Ainsi, l’employeur qui refuserait de rembourser les frais exposés par le représentant du personnel pour l’exercice de son mandat s’expose à une sanction pour délit d’entrave puisque ce refus est de nature à empêcher l’exercice du mandat.
En cas de revendication d’un représentant du personnel, il nous semble utile d’invoquer les arguments susceptibles d’écarter la qualification de frais professionnels et donc la prise en charge par l’employeur du coût des tests de dépistage réalisés par les salariés pour les besoins de leur activité, qui sont fondés sur la politique du Gouvernement tendant à inciter les Français à recourir à la vaccination.. Des précisions législatives ou réglementaires sur ce point seraient néanmoins souhaitables afin de sécuriser la situation des entreprises.

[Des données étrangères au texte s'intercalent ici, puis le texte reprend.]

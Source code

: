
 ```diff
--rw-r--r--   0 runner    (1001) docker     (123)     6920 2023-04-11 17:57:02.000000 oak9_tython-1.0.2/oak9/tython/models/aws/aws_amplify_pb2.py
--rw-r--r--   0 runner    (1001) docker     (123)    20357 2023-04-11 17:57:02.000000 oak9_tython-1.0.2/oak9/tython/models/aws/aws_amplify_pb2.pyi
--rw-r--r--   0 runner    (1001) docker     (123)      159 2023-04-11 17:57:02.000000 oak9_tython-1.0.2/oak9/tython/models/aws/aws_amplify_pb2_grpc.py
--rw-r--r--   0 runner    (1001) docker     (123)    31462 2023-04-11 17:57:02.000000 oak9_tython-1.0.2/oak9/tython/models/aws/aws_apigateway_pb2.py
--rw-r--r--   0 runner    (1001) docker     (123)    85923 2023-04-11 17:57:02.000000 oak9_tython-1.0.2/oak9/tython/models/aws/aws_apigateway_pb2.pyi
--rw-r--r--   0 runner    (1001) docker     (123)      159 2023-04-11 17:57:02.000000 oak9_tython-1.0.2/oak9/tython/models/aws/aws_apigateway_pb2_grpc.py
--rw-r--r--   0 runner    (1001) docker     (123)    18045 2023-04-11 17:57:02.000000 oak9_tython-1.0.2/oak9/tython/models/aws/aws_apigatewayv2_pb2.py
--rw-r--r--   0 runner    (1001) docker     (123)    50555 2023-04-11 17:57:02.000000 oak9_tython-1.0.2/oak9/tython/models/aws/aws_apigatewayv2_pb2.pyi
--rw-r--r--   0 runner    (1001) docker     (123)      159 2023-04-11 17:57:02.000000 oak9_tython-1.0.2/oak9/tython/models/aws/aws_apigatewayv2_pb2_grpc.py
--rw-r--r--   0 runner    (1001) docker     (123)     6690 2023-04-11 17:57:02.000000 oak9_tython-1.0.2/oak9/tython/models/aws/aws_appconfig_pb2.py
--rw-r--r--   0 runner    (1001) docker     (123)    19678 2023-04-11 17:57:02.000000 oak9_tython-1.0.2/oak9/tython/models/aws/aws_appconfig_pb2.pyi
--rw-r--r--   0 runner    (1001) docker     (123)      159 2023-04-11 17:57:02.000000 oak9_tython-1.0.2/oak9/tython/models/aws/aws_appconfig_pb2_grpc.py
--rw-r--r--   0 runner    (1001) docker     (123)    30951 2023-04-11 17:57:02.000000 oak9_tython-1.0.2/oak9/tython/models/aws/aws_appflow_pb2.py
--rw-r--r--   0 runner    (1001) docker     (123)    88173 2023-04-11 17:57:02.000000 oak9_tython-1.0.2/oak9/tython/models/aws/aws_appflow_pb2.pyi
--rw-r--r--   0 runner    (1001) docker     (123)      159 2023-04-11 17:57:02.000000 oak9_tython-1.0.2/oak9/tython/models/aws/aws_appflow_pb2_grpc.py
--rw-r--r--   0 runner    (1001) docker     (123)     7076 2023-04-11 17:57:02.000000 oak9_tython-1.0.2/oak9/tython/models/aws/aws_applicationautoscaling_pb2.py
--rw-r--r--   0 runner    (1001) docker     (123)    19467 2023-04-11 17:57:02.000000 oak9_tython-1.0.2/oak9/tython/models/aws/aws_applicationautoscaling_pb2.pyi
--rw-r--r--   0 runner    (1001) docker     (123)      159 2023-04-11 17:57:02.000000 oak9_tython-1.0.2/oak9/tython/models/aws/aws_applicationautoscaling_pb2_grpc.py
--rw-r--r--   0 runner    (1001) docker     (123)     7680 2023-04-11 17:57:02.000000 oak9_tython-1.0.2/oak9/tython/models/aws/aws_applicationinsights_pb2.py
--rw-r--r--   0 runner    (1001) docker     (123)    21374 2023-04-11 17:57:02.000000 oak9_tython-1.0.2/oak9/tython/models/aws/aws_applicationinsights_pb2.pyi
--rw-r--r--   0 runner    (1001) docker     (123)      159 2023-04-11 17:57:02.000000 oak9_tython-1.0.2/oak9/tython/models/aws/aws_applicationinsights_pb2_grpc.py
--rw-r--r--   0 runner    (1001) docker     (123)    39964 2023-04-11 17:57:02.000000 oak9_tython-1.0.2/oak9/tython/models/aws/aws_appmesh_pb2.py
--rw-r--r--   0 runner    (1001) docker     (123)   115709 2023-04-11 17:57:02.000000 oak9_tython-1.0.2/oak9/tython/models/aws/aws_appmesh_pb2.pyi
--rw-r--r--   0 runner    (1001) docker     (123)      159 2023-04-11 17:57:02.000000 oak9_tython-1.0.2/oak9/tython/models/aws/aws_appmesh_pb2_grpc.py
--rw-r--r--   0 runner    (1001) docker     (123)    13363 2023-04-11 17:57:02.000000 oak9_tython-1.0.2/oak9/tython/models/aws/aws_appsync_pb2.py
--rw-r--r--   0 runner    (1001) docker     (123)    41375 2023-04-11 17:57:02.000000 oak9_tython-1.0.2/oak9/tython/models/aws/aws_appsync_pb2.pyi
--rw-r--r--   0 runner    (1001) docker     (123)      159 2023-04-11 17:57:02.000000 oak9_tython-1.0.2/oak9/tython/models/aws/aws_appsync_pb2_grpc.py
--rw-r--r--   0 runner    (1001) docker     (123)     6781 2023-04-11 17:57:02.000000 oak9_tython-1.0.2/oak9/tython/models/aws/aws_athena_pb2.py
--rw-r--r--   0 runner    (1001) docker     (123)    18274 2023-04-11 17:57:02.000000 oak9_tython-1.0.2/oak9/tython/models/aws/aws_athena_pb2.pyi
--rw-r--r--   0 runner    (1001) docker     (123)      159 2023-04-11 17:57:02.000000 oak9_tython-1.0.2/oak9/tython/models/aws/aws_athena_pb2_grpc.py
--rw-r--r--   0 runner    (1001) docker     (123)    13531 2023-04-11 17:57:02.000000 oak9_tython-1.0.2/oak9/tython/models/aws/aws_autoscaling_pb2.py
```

Avec l’entrée en vigueur du passe vaccinal qui devrait intervenir dans les prochains jours et qui est appelé à remplacer le passe sanitaire, la question de la prise en charge des tests devrait moins se poser à l’avenir. Il n’en demeure pas moins que cette question conserve toute son acuité pour le passé dans la mesure où il ne peut être exclu que des demandes de remboursement, voire des contentieux, puissent être initiés sur ce fondement.